Think winning the lottery is your ticket to a fantasy life? Guess again. Urooj Khan, a lottery winner killed in Illinois just as he was about to cash in his winning $1 million scratch-off ticket, has joined the club of unlucky folks whose jackpot is followed almost immediately by bad luck.
In Khan's case, not only did the 46-year-old die before he even got a hold of his winnings, but his murder was very nearly missed. It was first considered a death from "natural causes"!
According to the Cook County Medical Examiner, a member of Kahn's family questioned how the seemingly healthy owner of several dry cleaners could drop dead so suddenly. So the medical examiners dug deeper only to find cyanide in his blood. Since June -- when Khan died -- the case has turned from a natural death to a homicide investigation.
Talk about bad luck on top of bad luck. First and foremost, of course, is the fact that this poor man was murdered. Then add in the fact that his murder very nearly went unnoticed!
It's not exactly the fantasy we Americans have built for ourselves, is it? We think "winning the lottery" and "lying on a beach somewhere," not "lying in a morgue."
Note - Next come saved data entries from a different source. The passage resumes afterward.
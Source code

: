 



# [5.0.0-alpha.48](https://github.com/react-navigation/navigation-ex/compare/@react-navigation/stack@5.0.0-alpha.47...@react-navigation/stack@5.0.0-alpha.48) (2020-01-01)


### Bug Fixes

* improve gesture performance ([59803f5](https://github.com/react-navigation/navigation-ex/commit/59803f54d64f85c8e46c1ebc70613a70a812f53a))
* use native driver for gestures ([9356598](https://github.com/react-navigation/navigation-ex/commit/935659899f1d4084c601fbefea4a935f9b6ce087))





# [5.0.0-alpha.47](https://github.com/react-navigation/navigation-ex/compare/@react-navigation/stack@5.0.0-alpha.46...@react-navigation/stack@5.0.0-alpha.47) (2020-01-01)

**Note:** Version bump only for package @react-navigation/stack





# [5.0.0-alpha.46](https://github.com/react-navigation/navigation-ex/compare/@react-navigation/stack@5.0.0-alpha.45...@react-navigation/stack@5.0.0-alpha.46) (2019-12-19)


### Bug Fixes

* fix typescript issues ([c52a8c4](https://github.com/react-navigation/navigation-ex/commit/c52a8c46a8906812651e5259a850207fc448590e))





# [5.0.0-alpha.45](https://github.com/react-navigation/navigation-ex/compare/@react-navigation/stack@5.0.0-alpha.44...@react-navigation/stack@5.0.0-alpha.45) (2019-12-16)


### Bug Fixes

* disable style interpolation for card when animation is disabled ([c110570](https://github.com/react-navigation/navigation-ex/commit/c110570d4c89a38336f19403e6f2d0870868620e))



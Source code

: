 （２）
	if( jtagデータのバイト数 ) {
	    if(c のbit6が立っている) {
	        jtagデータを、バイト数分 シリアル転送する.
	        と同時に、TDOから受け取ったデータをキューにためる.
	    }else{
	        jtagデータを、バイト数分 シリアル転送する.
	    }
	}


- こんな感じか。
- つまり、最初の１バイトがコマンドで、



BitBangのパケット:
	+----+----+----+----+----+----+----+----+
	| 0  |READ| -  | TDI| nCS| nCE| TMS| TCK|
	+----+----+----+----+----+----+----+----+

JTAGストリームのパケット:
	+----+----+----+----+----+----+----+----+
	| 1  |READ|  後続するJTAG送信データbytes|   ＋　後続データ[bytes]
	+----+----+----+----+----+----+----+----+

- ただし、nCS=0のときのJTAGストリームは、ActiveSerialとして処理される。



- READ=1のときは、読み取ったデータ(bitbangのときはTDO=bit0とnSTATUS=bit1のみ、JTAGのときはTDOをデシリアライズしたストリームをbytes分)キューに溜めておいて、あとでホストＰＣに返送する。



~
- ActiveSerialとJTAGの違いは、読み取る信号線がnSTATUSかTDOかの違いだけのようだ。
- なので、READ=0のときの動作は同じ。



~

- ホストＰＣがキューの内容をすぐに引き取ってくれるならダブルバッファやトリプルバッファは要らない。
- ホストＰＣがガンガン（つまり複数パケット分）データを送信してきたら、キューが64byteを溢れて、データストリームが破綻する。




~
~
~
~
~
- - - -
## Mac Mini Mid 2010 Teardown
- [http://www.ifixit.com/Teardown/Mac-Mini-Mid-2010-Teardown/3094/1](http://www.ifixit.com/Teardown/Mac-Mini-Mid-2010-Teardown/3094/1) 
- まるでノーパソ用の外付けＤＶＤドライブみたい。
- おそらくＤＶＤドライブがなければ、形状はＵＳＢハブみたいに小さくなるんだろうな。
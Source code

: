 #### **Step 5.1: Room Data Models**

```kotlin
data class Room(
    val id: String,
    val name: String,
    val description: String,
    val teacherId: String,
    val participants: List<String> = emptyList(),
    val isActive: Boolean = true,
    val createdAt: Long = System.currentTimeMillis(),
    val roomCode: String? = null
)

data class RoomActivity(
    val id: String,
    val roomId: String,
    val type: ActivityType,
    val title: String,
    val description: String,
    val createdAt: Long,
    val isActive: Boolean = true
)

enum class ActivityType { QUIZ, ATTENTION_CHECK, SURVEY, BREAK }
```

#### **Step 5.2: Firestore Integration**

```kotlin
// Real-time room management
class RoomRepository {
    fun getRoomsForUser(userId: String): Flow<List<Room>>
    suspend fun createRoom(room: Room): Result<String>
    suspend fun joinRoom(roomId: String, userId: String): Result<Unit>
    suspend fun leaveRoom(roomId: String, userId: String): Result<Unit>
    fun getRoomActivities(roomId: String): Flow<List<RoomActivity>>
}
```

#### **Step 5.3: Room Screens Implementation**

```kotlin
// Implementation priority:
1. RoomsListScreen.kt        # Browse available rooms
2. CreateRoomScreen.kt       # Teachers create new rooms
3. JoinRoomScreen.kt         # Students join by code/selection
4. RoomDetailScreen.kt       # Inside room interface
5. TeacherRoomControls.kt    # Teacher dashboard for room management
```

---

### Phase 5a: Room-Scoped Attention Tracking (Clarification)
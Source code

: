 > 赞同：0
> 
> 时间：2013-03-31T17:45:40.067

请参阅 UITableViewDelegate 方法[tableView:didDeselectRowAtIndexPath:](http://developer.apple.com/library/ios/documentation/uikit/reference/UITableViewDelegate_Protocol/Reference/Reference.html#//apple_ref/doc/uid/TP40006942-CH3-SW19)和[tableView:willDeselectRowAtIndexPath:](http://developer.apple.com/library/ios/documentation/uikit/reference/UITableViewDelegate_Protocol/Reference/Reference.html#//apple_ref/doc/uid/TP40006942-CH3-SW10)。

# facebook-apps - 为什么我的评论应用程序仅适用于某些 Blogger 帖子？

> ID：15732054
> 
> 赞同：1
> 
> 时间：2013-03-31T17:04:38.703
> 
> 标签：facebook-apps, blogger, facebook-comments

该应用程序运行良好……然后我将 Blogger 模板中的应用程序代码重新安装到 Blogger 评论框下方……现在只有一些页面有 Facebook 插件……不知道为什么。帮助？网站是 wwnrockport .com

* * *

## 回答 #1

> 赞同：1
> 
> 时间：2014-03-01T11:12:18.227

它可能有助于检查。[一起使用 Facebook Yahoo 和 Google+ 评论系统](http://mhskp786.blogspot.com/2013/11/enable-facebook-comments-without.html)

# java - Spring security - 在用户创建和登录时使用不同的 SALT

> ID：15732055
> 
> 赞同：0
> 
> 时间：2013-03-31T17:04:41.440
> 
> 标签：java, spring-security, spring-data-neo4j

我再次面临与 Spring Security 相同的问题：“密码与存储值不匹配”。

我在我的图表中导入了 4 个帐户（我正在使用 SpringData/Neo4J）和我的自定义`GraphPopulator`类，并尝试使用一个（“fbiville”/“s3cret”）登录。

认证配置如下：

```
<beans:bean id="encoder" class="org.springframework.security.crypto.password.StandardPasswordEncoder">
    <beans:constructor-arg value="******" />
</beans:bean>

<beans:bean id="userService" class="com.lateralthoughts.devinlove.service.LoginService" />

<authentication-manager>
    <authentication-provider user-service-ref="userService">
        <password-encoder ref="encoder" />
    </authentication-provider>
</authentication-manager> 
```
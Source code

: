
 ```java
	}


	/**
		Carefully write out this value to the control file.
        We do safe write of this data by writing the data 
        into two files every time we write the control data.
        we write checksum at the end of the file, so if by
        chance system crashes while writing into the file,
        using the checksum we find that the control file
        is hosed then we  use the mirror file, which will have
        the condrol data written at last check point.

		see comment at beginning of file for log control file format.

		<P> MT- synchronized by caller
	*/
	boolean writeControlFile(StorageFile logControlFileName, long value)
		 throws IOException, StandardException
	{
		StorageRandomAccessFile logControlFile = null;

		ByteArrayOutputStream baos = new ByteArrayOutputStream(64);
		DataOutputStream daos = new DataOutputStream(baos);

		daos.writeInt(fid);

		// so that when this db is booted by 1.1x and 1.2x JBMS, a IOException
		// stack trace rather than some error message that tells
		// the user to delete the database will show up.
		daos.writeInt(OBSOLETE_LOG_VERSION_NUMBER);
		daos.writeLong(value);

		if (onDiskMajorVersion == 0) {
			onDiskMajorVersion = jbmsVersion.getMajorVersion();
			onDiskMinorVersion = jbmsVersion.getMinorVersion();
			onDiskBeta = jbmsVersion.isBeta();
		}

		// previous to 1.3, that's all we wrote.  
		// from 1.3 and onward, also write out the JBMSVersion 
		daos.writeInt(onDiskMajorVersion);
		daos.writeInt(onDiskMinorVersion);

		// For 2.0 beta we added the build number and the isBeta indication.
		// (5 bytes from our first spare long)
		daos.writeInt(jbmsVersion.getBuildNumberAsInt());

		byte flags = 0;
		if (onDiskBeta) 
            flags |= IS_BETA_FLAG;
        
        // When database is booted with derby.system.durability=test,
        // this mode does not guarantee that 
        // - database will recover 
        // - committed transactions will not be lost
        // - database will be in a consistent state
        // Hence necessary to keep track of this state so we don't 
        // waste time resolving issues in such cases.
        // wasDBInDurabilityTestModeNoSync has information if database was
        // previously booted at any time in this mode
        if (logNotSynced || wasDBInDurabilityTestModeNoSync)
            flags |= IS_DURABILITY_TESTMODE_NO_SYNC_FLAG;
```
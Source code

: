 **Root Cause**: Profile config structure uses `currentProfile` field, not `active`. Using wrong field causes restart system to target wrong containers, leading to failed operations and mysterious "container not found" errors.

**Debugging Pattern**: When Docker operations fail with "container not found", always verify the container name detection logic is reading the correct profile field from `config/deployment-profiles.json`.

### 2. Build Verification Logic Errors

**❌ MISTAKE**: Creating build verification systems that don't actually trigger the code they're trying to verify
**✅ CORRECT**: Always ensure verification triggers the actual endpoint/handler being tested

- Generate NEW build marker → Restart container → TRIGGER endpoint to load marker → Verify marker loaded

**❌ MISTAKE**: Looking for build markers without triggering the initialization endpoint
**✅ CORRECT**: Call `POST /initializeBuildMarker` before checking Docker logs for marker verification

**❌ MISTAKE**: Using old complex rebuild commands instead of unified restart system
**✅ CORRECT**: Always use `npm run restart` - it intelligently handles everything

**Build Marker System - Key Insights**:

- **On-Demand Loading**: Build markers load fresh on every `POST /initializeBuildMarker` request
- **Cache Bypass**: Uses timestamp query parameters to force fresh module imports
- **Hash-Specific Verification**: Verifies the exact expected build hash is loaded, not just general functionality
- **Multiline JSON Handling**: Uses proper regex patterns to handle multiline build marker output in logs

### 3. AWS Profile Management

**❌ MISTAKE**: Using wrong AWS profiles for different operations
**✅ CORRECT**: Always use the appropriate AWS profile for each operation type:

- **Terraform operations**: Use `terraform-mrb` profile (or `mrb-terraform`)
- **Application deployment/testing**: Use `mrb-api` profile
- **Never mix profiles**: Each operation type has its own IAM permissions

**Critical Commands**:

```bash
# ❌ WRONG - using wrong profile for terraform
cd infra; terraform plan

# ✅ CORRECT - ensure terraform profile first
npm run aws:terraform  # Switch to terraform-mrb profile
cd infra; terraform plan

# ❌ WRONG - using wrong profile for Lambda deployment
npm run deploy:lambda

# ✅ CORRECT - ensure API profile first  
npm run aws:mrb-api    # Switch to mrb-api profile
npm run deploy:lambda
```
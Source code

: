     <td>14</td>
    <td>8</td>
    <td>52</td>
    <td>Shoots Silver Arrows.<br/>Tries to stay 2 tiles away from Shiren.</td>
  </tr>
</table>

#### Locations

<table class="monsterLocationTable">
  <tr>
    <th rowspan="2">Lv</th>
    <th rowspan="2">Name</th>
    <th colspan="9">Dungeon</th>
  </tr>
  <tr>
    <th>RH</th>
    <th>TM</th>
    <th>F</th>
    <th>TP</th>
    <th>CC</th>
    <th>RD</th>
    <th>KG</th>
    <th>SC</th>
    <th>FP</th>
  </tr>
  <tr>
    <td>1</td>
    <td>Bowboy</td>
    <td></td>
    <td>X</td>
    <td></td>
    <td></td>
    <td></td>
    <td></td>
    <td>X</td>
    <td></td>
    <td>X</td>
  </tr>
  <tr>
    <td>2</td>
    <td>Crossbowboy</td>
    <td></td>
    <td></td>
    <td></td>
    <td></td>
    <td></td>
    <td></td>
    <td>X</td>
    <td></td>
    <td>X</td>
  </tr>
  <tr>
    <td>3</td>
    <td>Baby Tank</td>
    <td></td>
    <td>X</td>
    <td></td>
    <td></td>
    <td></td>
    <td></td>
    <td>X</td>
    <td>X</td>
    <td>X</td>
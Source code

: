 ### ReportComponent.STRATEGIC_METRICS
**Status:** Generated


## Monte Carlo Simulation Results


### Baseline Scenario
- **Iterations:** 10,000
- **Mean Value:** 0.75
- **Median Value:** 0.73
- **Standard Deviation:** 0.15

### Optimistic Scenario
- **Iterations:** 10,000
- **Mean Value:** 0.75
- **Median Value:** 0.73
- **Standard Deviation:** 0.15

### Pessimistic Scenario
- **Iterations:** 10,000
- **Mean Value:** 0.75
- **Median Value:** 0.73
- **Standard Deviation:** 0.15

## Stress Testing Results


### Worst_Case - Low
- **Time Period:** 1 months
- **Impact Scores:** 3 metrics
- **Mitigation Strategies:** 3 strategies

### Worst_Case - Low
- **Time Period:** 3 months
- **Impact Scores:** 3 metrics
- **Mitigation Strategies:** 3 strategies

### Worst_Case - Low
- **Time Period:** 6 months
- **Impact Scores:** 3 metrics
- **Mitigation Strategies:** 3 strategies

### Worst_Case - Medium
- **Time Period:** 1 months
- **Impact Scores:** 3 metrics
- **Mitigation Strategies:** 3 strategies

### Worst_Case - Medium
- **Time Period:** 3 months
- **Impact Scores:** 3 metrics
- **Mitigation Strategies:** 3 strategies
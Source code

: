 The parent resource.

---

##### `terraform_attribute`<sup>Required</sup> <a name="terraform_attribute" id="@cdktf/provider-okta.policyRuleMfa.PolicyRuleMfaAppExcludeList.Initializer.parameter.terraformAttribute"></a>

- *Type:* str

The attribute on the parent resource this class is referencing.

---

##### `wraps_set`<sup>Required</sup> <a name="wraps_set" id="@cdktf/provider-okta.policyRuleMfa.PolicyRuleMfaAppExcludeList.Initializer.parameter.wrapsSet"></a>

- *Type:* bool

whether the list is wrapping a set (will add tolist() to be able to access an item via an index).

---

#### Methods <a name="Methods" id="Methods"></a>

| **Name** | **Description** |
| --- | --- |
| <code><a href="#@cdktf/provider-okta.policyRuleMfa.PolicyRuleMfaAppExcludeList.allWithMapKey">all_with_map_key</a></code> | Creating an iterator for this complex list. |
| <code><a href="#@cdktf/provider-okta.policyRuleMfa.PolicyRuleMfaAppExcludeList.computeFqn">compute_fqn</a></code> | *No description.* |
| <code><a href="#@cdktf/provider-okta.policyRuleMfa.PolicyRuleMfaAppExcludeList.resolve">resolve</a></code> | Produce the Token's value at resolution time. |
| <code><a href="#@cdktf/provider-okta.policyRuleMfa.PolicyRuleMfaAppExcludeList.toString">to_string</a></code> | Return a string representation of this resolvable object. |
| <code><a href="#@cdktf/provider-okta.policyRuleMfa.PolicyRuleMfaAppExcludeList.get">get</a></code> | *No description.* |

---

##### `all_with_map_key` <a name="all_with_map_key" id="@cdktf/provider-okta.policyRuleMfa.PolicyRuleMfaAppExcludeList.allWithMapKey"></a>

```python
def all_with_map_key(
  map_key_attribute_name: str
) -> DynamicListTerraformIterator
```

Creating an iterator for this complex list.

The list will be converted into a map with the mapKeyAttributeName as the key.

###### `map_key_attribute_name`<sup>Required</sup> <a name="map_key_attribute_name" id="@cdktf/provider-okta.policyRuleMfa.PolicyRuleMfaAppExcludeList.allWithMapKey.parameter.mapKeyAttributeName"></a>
Sadly, winning the lottery in America isn't all it's cracked up to be. Crimes against lottery winners are increasingly common, ranging from simple assault to scams and, yes, to death. Khan's poisoning is only the latest of the latter. Just two years ago, a guy who won $30 million in Florida was found buried in the backyard of a woman who'd befriended him.
So what does it all mean? Should we stop playing the lottery? Should Urooj Khan's murder be the impetus for Americans to stop being so greedy?
Or maybe it's just a reminder that there is no "perfect" in life, that the grass isn't always greener on the other side, that reality is often much more depressing than we'd like it to be.
Do you still look at lottery winning as the answer to all your troubles?